◆ Exercise
Only those lines in the data below from the line containing "Each video in" through the line containing "4. [Connecting a", both included, should be restated word for word.

◆ Stored data entries
▼▼▼

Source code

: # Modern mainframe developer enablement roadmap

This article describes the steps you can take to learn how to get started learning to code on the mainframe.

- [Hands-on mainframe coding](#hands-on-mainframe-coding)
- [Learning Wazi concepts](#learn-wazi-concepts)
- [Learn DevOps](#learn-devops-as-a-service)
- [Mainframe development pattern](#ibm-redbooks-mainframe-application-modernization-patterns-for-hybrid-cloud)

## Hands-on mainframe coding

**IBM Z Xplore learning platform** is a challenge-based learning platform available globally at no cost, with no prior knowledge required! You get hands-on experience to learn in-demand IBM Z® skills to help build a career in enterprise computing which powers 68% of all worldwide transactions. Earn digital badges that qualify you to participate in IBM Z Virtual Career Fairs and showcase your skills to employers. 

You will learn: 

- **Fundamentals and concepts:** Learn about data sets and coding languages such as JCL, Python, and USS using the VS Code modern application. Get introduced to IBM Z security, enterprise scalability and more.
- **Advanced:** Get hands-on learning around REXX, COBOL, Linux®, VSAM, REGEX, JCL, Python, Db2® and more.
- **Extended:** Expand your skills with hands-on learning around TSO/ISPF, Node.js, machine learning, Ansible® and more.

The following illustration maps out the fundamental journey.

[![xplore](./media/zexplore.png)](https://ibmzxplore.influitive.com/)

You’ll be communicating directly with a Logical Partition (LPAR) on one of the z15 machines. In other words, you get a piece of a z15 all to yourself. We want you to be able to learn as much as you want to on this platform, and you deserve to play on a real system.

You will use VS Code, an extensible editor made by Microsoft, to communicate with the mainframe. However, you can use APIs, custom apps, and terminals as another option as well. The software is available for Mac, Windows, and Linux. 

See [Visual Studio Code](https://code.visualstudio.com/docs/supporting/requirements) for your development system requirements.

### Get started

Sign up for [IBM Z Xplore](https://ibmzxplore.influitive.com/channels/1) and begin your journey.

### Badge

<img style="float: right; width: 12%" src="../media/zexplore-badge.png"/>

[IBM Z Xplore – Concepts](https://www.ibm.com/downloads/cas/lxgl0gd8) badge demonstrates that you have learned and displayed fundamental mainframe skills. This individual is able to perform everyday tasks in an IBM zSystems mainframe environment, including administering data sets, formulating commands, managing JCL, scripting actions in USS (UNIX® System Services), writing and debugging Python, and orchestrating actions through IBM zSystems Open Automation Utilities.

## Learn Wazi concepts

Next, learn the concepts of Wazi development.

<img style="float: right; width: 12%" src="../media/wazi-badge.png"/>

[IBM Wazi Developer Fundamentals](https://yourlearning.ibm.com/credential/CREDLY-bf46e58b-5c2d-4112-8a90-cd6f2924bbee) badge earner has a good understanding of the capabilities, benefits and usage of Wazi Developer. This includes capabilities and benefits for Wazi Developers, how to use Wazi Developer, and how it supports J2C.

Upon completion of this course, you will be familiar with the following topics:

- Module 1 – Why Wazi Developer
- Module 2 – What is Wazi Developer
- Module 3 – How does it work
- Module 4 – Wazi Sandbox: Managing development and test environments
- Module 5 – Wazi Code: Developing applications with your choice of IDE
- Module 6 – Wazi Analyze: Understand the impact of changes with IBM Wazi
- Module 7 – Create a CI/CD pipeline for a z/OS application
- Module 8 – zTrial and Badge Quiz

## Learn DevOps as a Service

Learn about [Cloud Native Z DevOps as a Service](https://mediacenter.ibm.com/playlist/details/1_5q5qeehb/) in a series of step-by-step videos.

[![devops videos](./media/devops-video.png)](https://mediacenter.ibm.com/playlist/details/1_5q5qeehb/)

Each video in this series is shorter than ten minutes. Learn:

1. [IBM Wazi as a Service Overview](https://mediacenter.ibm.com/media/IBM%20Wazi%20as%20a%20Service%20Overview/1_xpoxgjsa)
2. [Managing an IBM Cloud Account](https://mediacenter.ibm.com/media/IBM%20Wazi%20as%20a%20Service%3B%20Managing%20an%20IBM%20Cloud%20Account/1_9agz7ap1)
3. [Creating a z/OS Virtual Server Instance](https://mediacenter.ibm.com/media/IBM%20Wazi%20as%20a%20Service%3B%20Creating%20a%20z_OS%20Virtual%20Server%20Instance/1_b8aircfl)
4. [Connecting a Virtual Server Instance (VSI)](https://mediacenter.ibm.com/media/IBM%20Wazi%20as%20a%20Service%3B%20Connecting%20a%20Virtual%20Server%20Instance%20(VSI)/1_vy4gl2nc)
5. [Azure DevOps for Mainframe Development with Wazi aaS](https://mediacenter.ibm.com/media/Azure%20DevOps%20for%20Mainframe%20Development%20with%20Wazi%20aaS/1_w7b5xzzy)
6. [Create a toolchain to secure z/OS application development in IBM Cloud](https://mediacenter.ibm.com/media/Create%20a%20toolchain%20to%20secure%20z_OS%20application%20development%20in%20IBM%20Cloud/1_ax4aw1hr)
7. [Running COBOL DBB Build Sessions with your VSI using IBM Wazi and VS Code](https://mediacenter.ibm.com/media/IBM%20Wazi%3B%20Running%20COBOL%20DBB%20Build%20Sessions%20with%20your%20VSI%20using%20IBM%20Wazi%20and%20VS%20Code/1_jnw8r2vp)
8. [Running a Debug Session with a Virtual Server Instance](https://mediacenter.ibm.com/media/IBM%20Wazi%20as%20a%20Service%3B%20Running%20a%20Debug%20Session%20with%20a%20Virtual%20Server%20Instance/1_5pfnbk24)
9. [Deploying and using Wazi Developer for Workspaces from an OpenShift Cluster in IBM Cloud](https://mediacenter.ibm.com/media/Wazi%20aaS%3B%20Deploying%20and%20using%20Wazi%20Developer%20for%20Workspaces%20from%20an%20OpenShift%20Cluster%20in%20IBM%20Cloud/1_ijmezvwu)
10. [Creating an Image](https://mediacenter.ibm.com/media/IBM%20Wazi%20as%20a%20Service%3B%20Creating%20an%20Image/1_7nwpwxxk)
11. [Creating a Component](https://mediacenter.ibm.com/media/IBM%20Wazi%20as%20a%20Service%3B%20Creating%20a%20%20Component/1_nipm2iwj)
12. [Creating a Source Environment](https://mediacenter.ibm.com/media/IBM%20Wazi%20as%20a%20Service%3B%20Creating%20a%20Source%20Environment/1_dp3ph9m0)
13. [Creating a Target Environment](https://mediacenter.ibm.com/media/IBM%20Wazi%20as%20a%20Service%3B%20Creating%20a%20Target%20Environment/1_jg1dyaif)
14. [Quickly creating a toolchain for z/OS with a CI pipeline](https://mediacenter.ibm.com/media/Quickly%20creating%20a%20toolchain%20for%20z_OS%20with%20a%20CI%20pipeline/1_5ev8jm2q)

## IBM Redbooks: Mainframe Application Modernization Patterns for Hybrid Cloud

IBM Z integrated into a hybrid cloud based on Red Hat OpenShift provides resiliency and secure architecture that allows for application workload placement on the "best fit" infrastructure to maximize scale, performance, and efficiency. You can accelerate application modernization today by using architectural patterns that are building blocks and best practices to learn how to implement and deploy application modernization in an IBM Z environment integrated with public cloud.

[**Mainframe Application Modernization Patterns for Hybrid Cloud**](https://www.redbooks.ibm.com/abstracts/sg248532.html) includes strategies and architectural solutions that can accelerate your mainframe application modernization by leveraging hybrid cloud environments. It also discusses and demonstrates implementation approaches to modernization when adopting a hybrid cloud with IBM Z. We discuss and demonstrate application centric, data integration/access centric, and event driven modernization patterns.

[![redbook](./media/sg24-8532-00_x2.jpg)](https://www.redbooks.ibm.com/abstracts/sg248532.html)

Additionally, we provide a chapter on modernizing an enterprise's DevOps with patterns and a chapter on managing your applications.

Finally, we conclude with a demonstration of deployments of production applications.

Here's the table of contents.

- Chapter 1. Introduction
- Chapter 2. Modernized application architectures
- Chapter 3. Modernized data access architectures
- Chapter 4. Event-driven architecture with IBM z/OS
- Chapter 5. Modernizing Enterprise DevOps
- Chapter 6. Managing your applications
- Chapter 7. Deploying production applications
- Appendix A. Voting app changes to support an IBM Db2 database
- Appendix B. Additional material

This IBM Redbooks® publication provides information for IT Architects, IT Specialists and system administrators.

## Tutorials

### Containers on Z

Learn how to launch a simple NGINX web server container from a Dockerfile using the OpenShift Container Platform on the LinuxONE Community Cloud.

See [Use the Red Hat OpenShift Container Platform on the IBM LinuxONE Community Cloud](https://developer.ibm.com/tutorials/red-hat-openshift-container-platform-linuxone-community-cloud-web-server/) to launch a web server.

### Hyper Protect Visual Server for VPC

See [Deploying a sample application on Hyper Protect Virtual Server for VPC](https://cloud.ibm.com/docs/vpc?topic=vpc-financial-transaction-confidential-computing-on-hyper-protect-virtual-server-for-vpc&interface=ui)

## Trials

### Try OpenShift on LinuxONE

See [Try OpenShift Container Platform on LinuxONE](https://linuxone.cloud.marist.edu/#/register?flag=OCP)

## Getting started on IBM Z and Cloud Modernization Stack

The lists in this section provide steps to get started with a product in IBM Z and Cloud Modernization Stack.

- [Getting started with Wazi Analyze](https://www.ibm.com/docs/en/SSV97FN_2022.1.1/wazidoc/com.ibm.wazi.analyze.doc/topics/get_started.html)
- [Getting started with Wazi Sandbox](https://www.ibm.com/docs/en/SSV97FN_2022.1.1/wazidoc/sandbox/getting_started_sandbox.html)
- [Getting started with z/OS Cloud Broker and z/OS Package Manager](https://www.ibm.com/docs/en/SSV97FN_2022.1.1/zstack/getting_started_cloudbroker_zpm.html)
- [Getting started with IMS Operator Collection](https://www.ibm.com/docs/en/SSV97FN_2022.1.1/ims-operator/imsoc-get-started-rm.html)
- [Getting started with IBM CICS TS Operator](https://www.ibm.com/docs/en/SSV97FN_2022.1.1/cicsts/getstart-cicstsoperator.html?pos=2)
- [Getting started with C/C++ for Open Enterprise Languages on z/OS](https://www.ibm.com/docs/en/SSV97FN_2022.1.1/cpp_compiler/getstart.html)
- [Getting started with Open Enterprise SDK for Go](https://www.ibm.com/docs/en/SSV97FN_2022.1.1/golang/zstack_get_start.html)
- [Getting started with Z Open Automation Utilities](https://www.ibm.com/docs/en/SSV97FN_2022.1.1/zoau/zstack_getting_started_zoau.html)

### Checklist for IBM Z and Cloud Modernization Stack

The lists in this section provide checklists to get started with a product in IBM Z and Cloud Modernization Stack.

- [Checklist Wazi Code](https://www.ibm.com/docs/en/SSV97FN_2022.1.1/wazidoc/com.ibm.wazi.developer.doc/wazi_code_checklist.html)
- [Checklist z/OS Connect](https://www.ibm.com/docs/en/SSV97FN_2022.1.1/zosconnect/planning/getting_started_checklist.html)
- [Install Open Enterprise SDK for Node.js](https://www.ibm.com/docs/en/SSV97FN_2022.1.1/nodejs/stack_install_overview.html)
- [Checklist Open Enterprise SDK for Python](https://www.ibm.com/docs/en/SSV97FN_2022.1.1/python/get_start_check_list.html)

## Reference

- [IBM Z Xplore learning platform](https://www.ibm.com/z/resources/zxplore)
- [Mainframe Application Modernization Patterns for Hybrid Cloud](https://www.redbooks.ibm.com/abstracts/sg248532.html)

▲▲▲

◆ Result below
Each video in this series is shorter than ten minutes. Learn:

1. [IBM Wazi as a Service Overview](https://mediacenter.ibm.com/media/IBM%20Wazi%20as%20a%20Service%20Overview/1_xpoxgjsa)
2. [Managing an IBM Cloud Account](https://mediacenter.ibm.com/media/IBM%20Wazi%20as%20a%20Service%3B%20Managing%20an%20IBM%20Cloud%20Account/1_9agz7ap1)
3. [Creating a z/OS Virtual Server Instance](https://mediacenter.ibm.com/media/IBM%20Wazi%20as%20a%20Service%3B%20Creating%20a%20z_OS%20Virtual%20Server%20Instance/1_b8aircfl)
4. [Connecting a Virtual Server Instance (VSI)](https://mediacenter.ibm.com/media/IBM%20Wazi%20as%20a%20Service%3B%20Connecting%20a%20Virtual%20Server%20Instance%20(VSI)/1_vy4gl2nc)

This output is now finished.